Friday, March 25, 2011

Socrates now goes to Brussels under the threat of a financial rescue

Portuguese Prime Minister submitted his resignation yesterday after all the opposition parties voted against the room containing the executive plan of Lisbon. José Socrates has blamed the main opposition group to force the crisis by "partisan interests." Socrates Thursday will attend the European Council in Brussels as prime minister to try to defend his handling of the economic crisis and try to avoid a far more plausible bailout.

"This political crisis currently has very serious consequences because it damages the trust of international institutions and markets," said Prime Minister last night, blaming the opposition of "the negative consequences that the political crisis will bring to families and businesses Portuguese.

" Moreover, Jose Socrates has criticized the parties have opted to vote against the PEC4 without presenting alternatives, and for doing "on the eve of a European Council which is essential for the future of Portugal and the euro." Without the right questions from reporters, the prime minister, until the president accepted his resignation, defended that has done everything possible to avoid the intervention of the International Monetary Fund.

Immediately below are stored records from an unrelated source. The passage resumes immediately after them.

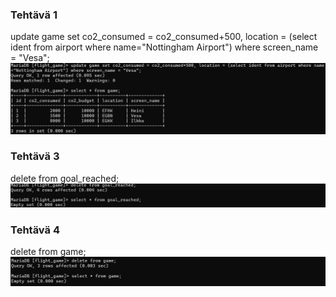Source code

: ### Tehtävä 1
update game set co2_consumed = co2_consumed+500, location = (select ident from airport where name="Nottingham Airport") where screen_name = "Vesa";
![ruudunkaappaus](update1.png)

### Tehtävä 3
delete from goal_reached;
![ruudunkaappaus](update2.png)

### Tehtävä 4
delete from game;
![ruudunkaappaus](update3.png)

In a statement, the President has announced that following discussions with the parties, before calling early elections to be concluded within two months. For its part, the opposition leader, Pedro Passos Coelho, understands that "markets do not rely on Portugal, as the government has failed to create the necessary conditions of trust." The Social Democrat who has championed for over a year has given his support for the government to ensure political stability and prevent international aid, but now believes "it's time to turn it back to the Portuguese." Set of plans submitted by the government, Passos Coelho believes that Socrates has taken advantage of the bailout argument "scare and convince the Portuguese that they were necessary each time new containment measures." Still, the curator does not rule out that if he is elected president has to raise taxes again because of the financial crisis facing the country.

All austerity measures adopted in the last year have not stopped the interest of the Portuguese 10-year bond has soared to 7.8%, almost one percentage point above the limit that the Government itself is said Luso intervention International Monetary Fund. The four adjustment plans accounted accept an increase in VAT to 23% pay cuts for the Civil Service between 5 and 10% for salaries exceeding 1,500 euros in spending cuts and regional administrations and public enterprises.

This latest austerity plan intended to further raise and lower VAT dismissal.